Patients who received the MitraClip were less likely to die and less likely to be hospitalized, a new study finds.

Heart-failure patients who had this tiny clip implanted in their mitral valves were less likely to be hospitalized than those who did not receive the clip.
Heart-failure patients who had this tiny clip implanted in their mitral valves were less likely to be hospitalized than those who did not receive the clip.Read moreABBOTT

A tiny clip designed to fix a leaky heart valve has shown promising effectiveness in a new study of more than 600 patients, apparently reducing rates of death and hospitalization in people with heart failure.

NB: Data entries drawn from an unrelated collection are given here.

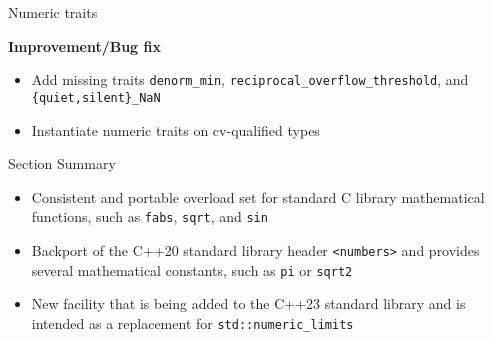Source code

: 
\begin{frame}[fragile]{Numeric traits}

\textbf{Improvement/Bug fix}

\begin{itemize}
  \item{Add missing traits \texttt{denorm\_min}, \texttt{reciprocal\_overflow\_threshold}, and \texttt{\{quiet,silent\}\_NaN}}
  \item{Instantiate numeric traits on cv-qualified types}
\end{itemize}

\end{frame}


\begin{frame}{Section Summary}

  \begin{itemize}
    \item{Consistent and portable overload set for standard C library mathematical functions, such as \texttt{fabs}, \texttt{sqrt}, and \texttt{sin}}
    \item{Backport of the C++20 standard library header \texttt{<numbers>} and provides several mathematical constants, such as \texttt{pi} or \texttt{sqrt2}}
    \item{New facility that is being added to the C++23 standard library and is intended as a replacement for \texttt{std::numeric\_limits}}
  \end{itemize}

\end{frame}
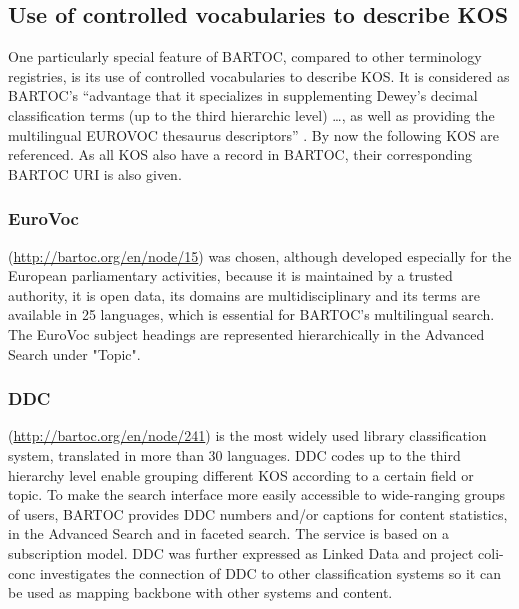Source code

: \documentclass[12pt,a4paper]{llncs}
\begin{document}
\begin{table}

\end{table}

\subsection{Use of controlled vocabularies to describe KOS}
One particularly special feature of BARTOC, compared to other terminology registries, is its use of controlled vocabularies to describe KOS. It is considered as BARTOC's ``advantage that it specializes in supplementing Dewey’s decimal classification terms (up to the third hierarchic level) \ldots, as well as providing the multilingual EUROVOC thesaurus descriptors'' \cite{bratkova2014revue}. By now the following KOS are referenced. As all KOS also have a record in BARTOC, their corresponding BARTOC URI is also given.

\subsubsection{EuroVoc}
(\href{http://bartoc.org/en/node/15}{http://bartoc.org/en/node/15}) was chosen, although developed especially for the European parliamentary activities, because it is maintained by a trusted authority, it is open data, its domains are multidisciplinary and its terms are available in 25 languages, which is essential for BARTOC's multilingual search. The EuroVoc subject headings are represented hierarchically in the Advanced Search under "Topic". 

\subsubsection{DDC}
(\href{http://bartoc.org/en/node/241}{http://bartoc.org/en/node/241})
is the most widely used library classification system, translated in more than 30 languages. DDC codes up to the third hierarchy level enable grouping different KOS according to a certain field or topic. To make the search interface more easily accessible to wide-ranging groups of users, BARTOC provides DDC numbers and/or captions for content statistics, in the Advanced Search and in faceted search. The service is based on a subscription model. DDC was further expressed as Linked Data \cite{panzer2013dewey} and project coli-conc investigates the connection of DDC to other classification systems so it can be used as mapping backbone with other systems and content.
\end{document}
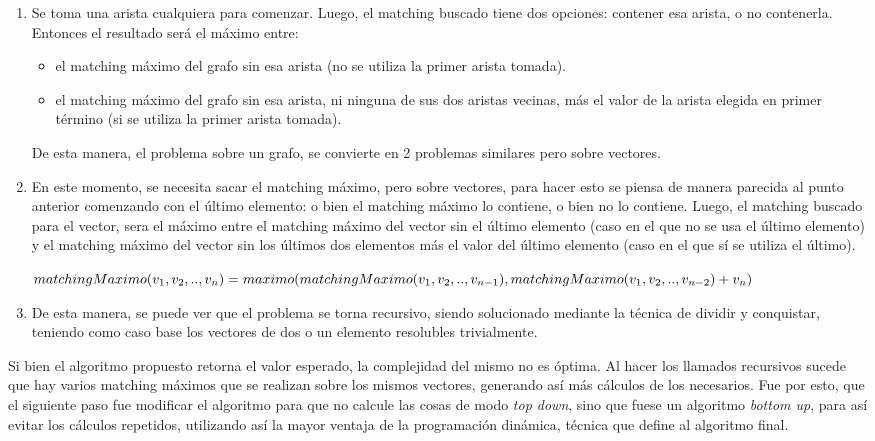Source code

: \documentclass[a4paper, 12pt]{article}
\begin{document}
\begin{enumerate}
\item Se toma una arista cualquiera para comenzar. Luego, el matching buscado tiene dos opciones: contener esa arista, o no contenerla. Entonces el resultado será el máximo entre:
\begin{itemize}
 \item el matching máximo del grafo sin esa arista (no se utiliza la primer arista tomada).
 \item el matching máximo del grafo sin esa arista, ni ninguna de sus dos aristas vecinas, más el valor de la arista elegida en primer término (si se utiliza la primer arista tomada).
\end{itemize}
  De esta manera, el problema sobre un grafo, se convierte en 2 problemas similares pero sobre vectores.
\item En este momento, se necesita sacar el matching máximo, pero sobre vectores, para hacer esto se piensa de manera parecida al punto anterior comenzando con el último elemento: o bien el matching máximo lo contiene, o bien no lo contiene. Luego, el matching buscado para el vector, sera el máximo entre el matching máximo del vector sin el último elemento (caso en el que no se usa el último elemento) y el matching máximo del vector sin los últimos dos elementos más el valor del último elemento (caso en el que sí se utiliza el último).

	$matchingMaximo(v_1,v_2,..,v_n) = \\ maximo(matchingMaximo(v_1,v_2,..,v_{n-1}), \\ matchingMaximo(v_1,v_2,..,v_{n-2}) + v_n)$
\item De esta manera, se puede ver que el problema se torna recursivo, siendo solucionado mediante la técnica de dividir y conquistar, teniendo como caso base los vectores de dos o un elemento resolubles trivialmente.
\end{enumerate}

Si bien el algoritmo propuesto retorna el valor esperado, la complejidad del mismo no es óptima. Al hacer los llamados recursivos sucede que hay varios matching máximos que se realizan sobre los mismos vectores, generando así más cálculos de los necesarios. Fue por esto, que el siguiente paso fue modificar el algoritmo para que no calcule las cosas de modo \emph{top down}, sino que fuese un algoritmo \emph{bottom up}, para así evitar los cálculos repetidos, utilizando así la mayor ventaja de la programación dinámica, técnica que define al algoritmo final.
\end{document}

One-third of patients who had the clip implanted in their mitral valves were hospitalized at some point during a two-year period. Among those who did not get the clip, two-thirds needed to be admitted to the hospital over the same period.

During that time, 29.1 percent of patients who received the clip died, compared to 46.1 percent of those who did not receive the MitraClip device, made by Abbott. To participate in the study, which was funded by the Chicago-area company, patients were required to have had at least one hospitalization for heart failure in the previous 12 months.

The study results, announced Sunday in San Diego at a symposium of the Cardiovascular Research Foundation, were published in the New England Journal of Medicine.

Among more than 80 health systems that enrolled patients in the trial were three in the Philadelphia area: Temple University Hospital, Penn Medicine, and Cooper University Health Care.

Some physicians had expressed doubt that the clip would prove helpful in these patients, arguing that they were too sick to realize much benefit. On the contrary, the results suggest the device can help sick patients live longer, said interventional cardiologist Brian O'Murchu, a professor at Temple's Katz School of Medicine.

"It's quite positive," he said. "These data are disruptive for a disease which has had very few good treatment options."

The MitraClip costs about $30,000, not including hospital and doctor costs, according to the New York Times.

The mitral valve is one of four key gateways in the human heart, allowing oxygen-rich blood to pass from the left atrium to the left ventricle, where it is then pumped out to the body.

It can fail in one of two ways, said O'Murchu.

In one instance, the leaflets that seal the valve shut can degenerate. The FDA already has approved the MitraClip for use in patients with that type of valve failure, provided they are too sick for surgery.

The other type of failure occurs when the tissue in which the valve is anchored becomes enlarged — almost as if the frame around a set of double doors has become stretched to twice normal size, O'Murchu said. The "doors" remain in good shape but can no longer cover the opening — a phenomenon that can occur as the result of a heart attack or cardiomyopathy.

"These perfectly good heart-valve leaflets no longer are able to maintain a tight seal," the Temple cardiologist said.

The device, which is implanted with a catheter, was approved in 2013 for patients with the first type of valve failure — the kind caused by degenerative leaflets. The new results may lead the agency to approve the device for the type of patients who were in the trial, whose condition is referred to as secondary regurgitation.